Saranno battute forme della stagione 2026 ma anche stagionature precedenti, produzioni limitate difficili da trovare attraverso i normali canali commerciali.
Anche questa scelta racconta bene la direzione del progetto.
Il formaggio di malga non viene trattato come semplice souvenir gastronomico, ma come prodotto agricolo con un valore economico, culturale e territoriale.
Mettere in relazione malghesi, ristoratori e operatori dell’ospitalità significa infatti provare a costruire una filiera più consapevole e, soprattutto, più capace di generare reddito.

Da Sutrio verso un nuovo racconto della montagna
ForMandi inizierà a raccontarsi anche fuori dalla Carnia.

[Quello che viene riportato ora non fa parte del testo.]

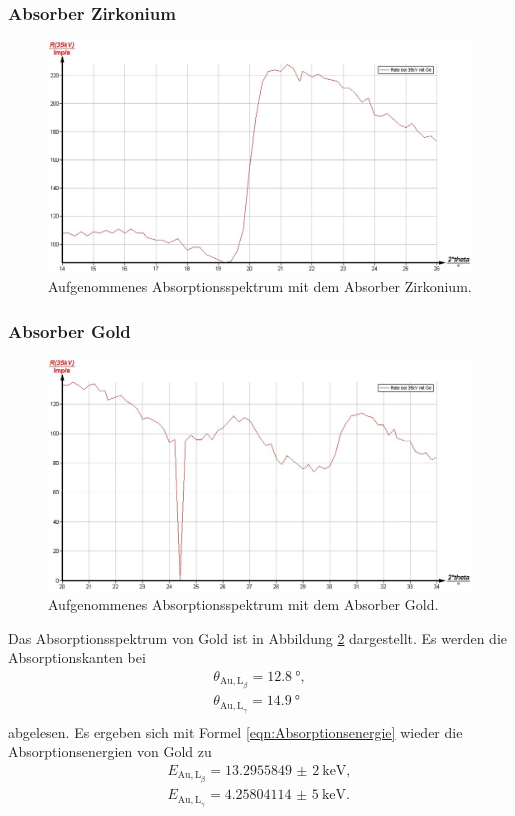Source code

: \FloatBarrier
\subsubsection{Absorber Zirkonium}
\begin{figure}
	\includegraphics[width=1.0\textwidth]{nIKO_und_jULIAN_ÜLADS/zirkonium.jpg}
	\caption{Aufgenommenes Absorptionsspektrum mit dem Absorber Zirkonium.}
	\label{fig:zirkonium_absorber}
\end{figure}

\FloatBarrier
\subsubsection{Absorber Gold}
\begin{figure}
	\includegraphics[width=1.0\textwidth]{nIKO_und_jULIAN_ÜLADS/gold.jpg}
	\caption{Aufgenommenes Absorptionsspektrum mit dem Absorber Gold.}
	\label{fig:gold_absorber}
\end{figure}
Das Absorptionsspektrum von Gold ist in Abbildung \ref{fig:gold_absorber} dargestellt.
Es werden die Absorptionskanten bei
\begin{gather*}
	\theta_{\mathrm{Au,L}_{\beta}} = \SI{12,8}{\degree} \mathrm{,} \\
	\theta_{\mathrm{Au,L}_{\gamma}} = \SI{14,9}{\degree} \\
\end{gather*}
abgelesen.
Es ergeben sich mit Formel \eqref{eqn:Absorptionsenergie} wieder die Absorptionsenergien von
Gold zu
\begin{gather*}
	E_{\mathrm{Au,L}_{\beta}} = \SI{13,2955849(2)}{\kilo\electronvolt} \mathrm{,} \\
	E_{\mathrm{Au,L}_{\gamma}} = \SI{4,25804114(5)}{\kilo\electronvolt} \mathrm{.} \\
\end{gather*}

Il progetto sarà presentato l’8 ottobre a Trieste durante la Barcolana, con l’appuntamento “Quando il Carso incontra i formaggi di malga”, dedicato all’incontro tra Vitovska e produzioni casearie d’alta quota.
Un secondo momento arriverà il 17 ottobre durante Ein Prosit, con una degustazione guidata di formaggi di malga.
Poi toccherà a Sutrio.Ma il 18 ottobre non rappresenta un episodio isolato.
È il punto in cui diventano visibili le diverse componenti di un progetto costruito intorno a una convinzione precisa: non basta promuovere un formaggio se non si racconta e si sostiene il sistema umano, economico e territoriale che lo rende possibile.
Dietro una forma ci sono pascoli, animali, casari, famiglie, ristoratori, ricercatori, amministratori e comunità.
ForMandi prova a metterli in relazione.
E forse è proprio questa la vera sfida: fare in modo che il formaggio di malga non racconti soltanto da dove veniamo, ma anche quale montagna vogliamo continuare ad abitare.